* _DATA FOR ANALYSIS_:
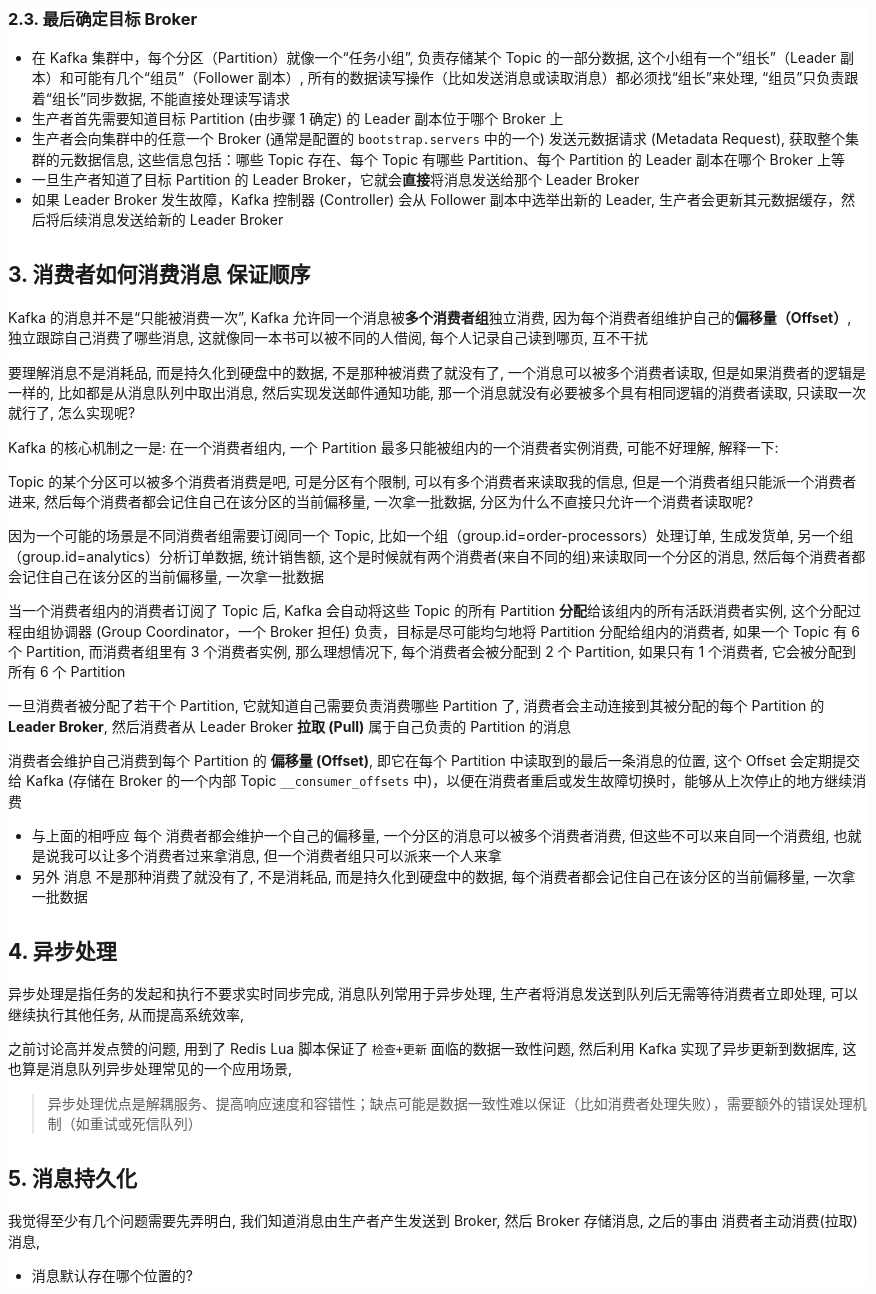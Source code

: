 ### 2.3. 最后确定目标 Broker

- 在 Kafka 集群中，每个分区（Partition）就像一个“任务小组”, 负责存储某个 Topic 的一部分数据, 这个小组有一个“组长”（Leader 副本）和可能有几个“组员”（Follower 副本）, 所有的数据读写操作（比如发送消息或读取消息）都必须找“组长”来处理, “组员”只负责跟着“组长”同步数据, 不能直接处理读写请求
- 生产者首先需要知道目标 Partition (由步骤 1 确定) 的 Leader 副本位于哪个 Broker 上
- 生产者会向集群中的任意一个 Broker (通常是配置的 `bootstrap.servers` 中的一个) 发送元数据请求 (Metadata Request), 获取整个集群的元数据信息, 这些信息包括：哪些 Topic 存在、每个 Topic 有哪些 Partition、每个 Partition 的 Leader 副本在哪个 Broker 上等
- 一旦生产者知道了目标 Partition 的 Leader Broker，它就会**直接**将消息发送给那个 Leader Broker
- 如果 Leader Broker 发生故障，Kafka 控制器 (Controller) 会从 Follower 副本中选举出新的 Leader, 生产者会更新其元数据缓存，然后将后续消息发送给新的 Leader Broker

## 3. 消费者如何消费消息 保证顺序

Kafka 的消息并不是“只能被消费一次”, Kafka 允许同一个消息被**多个消费者组**独立消费, 因为每个消费者组维护自己的**偏移量（Offset）**, 独立跟踪自己消费了哪些消息, 这就像同一本书可以被不同的人借阅, 每个人记录自己读到哪页, 互不干扰

要理解消息不是消耗品, 而是持久化到硬盘中的数据, 不是那种被消费了就没有了, 一个消息可以被多个消费者读取, 但是如果消费者的逻辑是一样的, 比如都是从消息队列中取出消息, 然后实现发送邮件通知功能, 那一个消息就没有必要被多个具有相同逻辑的消费者读取, 只读取一次就行了, 怎么实现呢?

Kafka 的核心机制之一是: 在一个消费者组内, 一个 Partition 最多只能被组内的一个消费者实例消费, 可能不好理解, 解释一下: 

Topic 的某个分区可以被多个消费者消费是吧, 可是分区有个限制, 可以有多个消费者来读取我的信息, 但是一个消费者组只能派一个消费者进来, 然后每个消费者都会记住自己在该分区的当前偏移量, 一次拿一批数据, 分区为什么不直接只允许一个消费者读取呢?

因为一个可能的场景是不同消费者组需要订阅同一个 Topic, 比如一个组（group.id=order-processors）处理订单, 生成发货单, 另一个组（group.id=analytics）分析订单数据, 统计销售额, 这个是时候就有两个消费者(来自不同的组)来读取同一个分区的消息, 然后每个消费者都会记住自己在该分区的当前偏移量, 一次拿一批数据

当一个消费者组内的消费者订阅了 Topic 后, Kafka 会自动将这些 Topic 的所有 Partition **分配**给该组内的所有活跃消费者实例, 这个分配过程由组协调器 (Group Coordinator，一个 Broker 担任) 负责，目标是尽可能均匀地将 Partition 分配给组内的消费者, 如果一个 Topic 有 6 个 Partition, 而消费者组里有 3 个消费者实例, 那么理想情况下, 每个消费者会被分配到 2 个 Partition, 如果只有 1 个消费者, 它会被分配到所有 6 个 Partition

一旦消费者被分配了若干个 Partition, 它就知道自己需要负责消费哪些 Partition 了, 消费者会主动连接到其被分配的每个 Partition 的 **Leader Broker**, 然后消费者从 Leader Broker **拉取 (Pull)** 属于自己负责的 Partition 的消息

消费者会维护自己消费到每个 Partition 的 **偏移量 (Offset)**, 即它在每个 Partition 中读取到的最后一条消息的位置, 这个 Offset 会定期提交给 Kafka (存储在 Broker 的一个内部 Topic `__consumer_offsets` 中)，以便在消费者重启或发生故障切换时，能够从上次停止的地方继续消费

- 与上面的相呼应 每个 消费者都会维护一个自己的偏移量, 一个分区的消息可以被多个消费者消费, 但这些不可以来自同一个消费组, 也就是说我可以让多个消费者过来拿消息, 但一个消费者组只可以派来一个人来拿
- 另外 消息 不是那种消费了就没有了, 不是消耗品, 而是持久化到硬盘中的数据, 每个消费者都会记住自己在该分区的当前偏移量, 一次拿一批数据

## 4. 异步处理

异步处理是指任务的发起和执行不要求实时同步完成, 消息队列常用于异步处理, 生产者将消息发送到队列后无需等待消费者立即处理, 可以继续执行其他任务, 从而提高系统效率, 

之前讨论高并发点赞的问题, 用到了 Redis Lua 脚本保证了 `检查+更新` 面临的数据一致性问题, 然后利用 Kafka 实现了异步更新到数据库, 这也算是消息队列异步处理常见的一个应用场景, 

> 异步处理优点是解耦服务、提高响应速度和容错性；缺点可能是数据一致性难以保证（比如消费者处理失败），需要额外的错误处理机制（如重试或死信队列）

## 5. 消息持久化

我觉得至少有几个问题需要先弄明白, 我们知道消息由生产者产生发送到 Broker, 然后 Broker 存储消息, 之后的事由 消费者主动消费(拉取)消息, 

- 消息默认存在哪个位置的?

* _YOUR TASK_: Only the lines from the beginning of the records through the line bearing "然后每个消费者都会记住自己在该分区的当前偏移量, 一次拿一批数据, 分区为什么不直接只允许一个消费者读取呢?" belong in the answer, copied word for word with pictures left out.

* _RESULT FOR THIS TASK_:
Source code

: ### 2.3. 最后确定目标 Broker

- 在 Kafka 集群中，每个分区（Partition）就像一个“任务小组”, 负责存储某个 Topic 的一部分数据, 这个小组有一个“组长”（Leader 副本）和可能有几个“组员”（Follower 副本）, 所有的数据读写操作（比如发送消息或读取消息）都必须找“组长”来处理, “组员”只负责跟着“组长”同步数据, 不能直接处理读写请求
- 生产者首先需要知道目标 Partition (由步骤 1 确定) 的 Leader 副本位于哪个 Broker 上
- 生产者会向集群中的任意一个 Broker (通常是配置的 `bootstrap.servers` 中的一个) 发送元数据请求 (Metadata Request), 获取整个集群的元数据信息, 这些信息包括：哪些 Topic 存在、每个 Topic 有哪些 Partition、每个 Partition 的 Leader 副本在哪个 Broker 上等
- 一旦生产者知道了目标 Partition 的 Leader Broker，它就会**直接**将消息发送给那个 Leader Broker
- 如果 Leader Broker 发生故障，Kafka 控制器 (Controller) 会从 Follower 副本中选举出新的 Leader, 生产者会更新其元数据缓存，然后将后续消息发送给新的 Leader Broker

## 3. 消费者如何消费消息 保证顺序

Kafka 的消息并不是“只能被消费一次”, Kafka 允许同一个消息被**多个消费者组**独立消费, 因为每个消费者组维护自己的**偏移量（Offset）**, 独立跟踪自己消费了哪些消息, 这就像同一本书可以被不同的人借阅, 每个人记录自己读到哪页, 互不干扰

要理解消息不是消耗品, 而是持久化到硬盘中的数据, 不是那种被消费了就没有了, 一个消息可以被多个消费者读取, 但是如果消费者的逻辑是一样的, 比如都是从消息队列中取出消息, 然后实现发送邮件通知功能, 那一个消息就没有必要被多个具有相同逻辑的消费者读取, 只读取一次就行了, 怎么实现呢?

Kafka 的核心机制之一是: 在一个消费者组内, 一个 Partition 最多只能被组内的一个消费者实例消费, 可能不好理解, 解释一下: 

Topic 的某个分区可以被多个消费者消费是吧, 可是分区有个限制, 可以有多个消费者来读取我的信息, 但是一个消费者组只能派一个消费者进来, 然后每个消费者都会记住自己在该分区的当前偏移量, 一次拿一批数据, 分区为什么不直接只允许一个消费者读取呢?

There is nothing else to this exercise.